The Department and the taxpayer will enter into a Memorandum of Agreement outlining markup percentages, sampling methodology, and calculation of the sales tax due for the audit. Auditor drafts the Memorandum of Agreement and receives Audit Manager's approval prior to issuance to the taxpayer. A signed agreement must be obtained from the
taxpayer or a Ten-Day Letter will be issued with the agreement prior to the auditor compiling and issuing preliminary results to the taxpayer.

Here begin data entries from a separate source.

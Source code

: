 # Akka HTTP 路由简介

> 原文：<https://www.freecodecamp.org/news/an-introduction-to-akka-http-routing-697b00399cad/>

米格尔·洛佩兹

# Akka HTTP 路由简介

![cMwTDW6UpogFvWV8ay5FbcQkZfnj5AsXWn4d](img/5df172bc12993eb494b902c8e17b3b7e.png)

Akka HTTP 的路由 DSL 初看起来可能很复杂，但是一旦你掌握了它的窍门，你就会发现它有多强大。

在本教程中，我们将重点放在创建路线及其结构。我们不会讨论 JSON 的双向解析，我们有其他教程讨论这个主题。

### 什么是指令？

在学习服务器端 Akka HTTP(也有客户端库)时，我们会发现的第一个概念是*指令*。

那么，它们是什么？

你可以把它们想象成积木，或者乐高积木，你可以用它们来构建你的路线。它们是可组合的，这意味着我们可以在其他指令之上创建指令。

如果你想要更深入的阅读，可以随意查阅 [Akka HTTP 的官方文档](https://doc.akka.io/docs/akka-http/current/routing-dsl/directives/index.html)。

(Hackett Depo., Ex. 1 at 2.) The auditor does not disagree that she met with Thorbahn on January 17, 2017 and presented the memorandum of agreement, ten-day letter, and audit results on that day. The auditor acknowledged that her preliminary results were made prior to either the memorandum of agreement being signed or the passing of ten days from delivery of the ten-day letter being delivered to Thorbahn. The auditor testified her understanding of procedure regarding presentation of the documents was based on order of presentation rather than period of time. The auditor explained in Thorbahn's case, markup percentages were determined with Thorbahn during a walk-through of the Market in December 2016 and instead of sending the memorandum of agreement with the markup percentages via certified mail, the auditor opted to hand deliver. The auditor maintained the procedure she employed in Thorbahn's case was in accord with departmental procedures because she provided the memorandum of agreement first, then the preliminary results. The auditor further explained that the ten-day letter is only presented when a taxpayer will not sign a memorandum of agreement and having the ten-day letter ready in the event a signature is not obtained is a matter of efficiency.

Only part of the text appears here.